Ficus lyrata is one of the most favourite plants with its huge dark green, fiddle-shaped leaves. Except in autumn and winter, apply a complete fertilizer regularly. Provide a standard indoor potting soil, keeping it moist but not soggy. Mist during warm months and in winter if the indoor air is warm and dry. In winter, let the soil dry out slightly between waterings; overwatering (or allowing water to collect in a saucer or cachepot) commonly leads to leaf drop. Ficus lyrata tolerates low light; it doesn’t require a large pot, but be sure to stabilize a large plant in a small pot so it won’t tip over. For health and best appearance, keep the leaves clean by wiping them with a damp cloth or give your plant an outdoor shower. Prune the top to make the plant bushy, and then root those stem tips - with a leaf attached - in water to propagate baby plants

 

Sansevieria

Snake plants are also known as mother in law’s tongue. It’s suggested that this nickname comes from the leave’s sharp point. Its striped color earned its name as a “snake” plant because it slightly resembles a snake’s skin.
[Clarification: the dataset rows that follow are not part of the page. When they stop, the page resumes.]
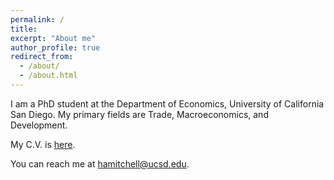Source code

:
 ```yaml
---
permalink: /
title: 
excerpt: "About me"
author_profile: true
redirect_from: 
  - /about/
  - /about.html
---
```


I am a PhD student at the Department of Economics, University of California San Diego. My primary fields are Trade, Macroeconomics, and Development.

My C.V. is [here](/files/Harrison_Mitchell_CV.pdf).

You can reach me at hamitchell@ucsd.edu.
They are visibly tall plants and hardy enough to withstand the most forgetful plant parent. Snake plants can hold up their sturdy look even with a few weeks of neglect. Snake plants can tolerate a wide range of light conditions, but prefer indirect light. They easily rot, so it’s important to let their soil dry between waterings. Take a look at our snake plant care guide to learn more in-depth information about caring for your snake plant.

 

Peace Lily (Spathiphyllum plant)

If you want a plant that will do as well in low light as in direct sun, and will improve the air quality of your home then the Peace Lily is the perfect plant for you. With bright, bountiful foliage and beautiful white flowers, it makes a stunning plant for any room in your house or office. Spathiphyllum prefer partial shade over full sun, and can even flourish in rooms lit by artificial means only. It blooms throughout the year, and doesn’t require any special attention. It will start to get droopy when it needs water.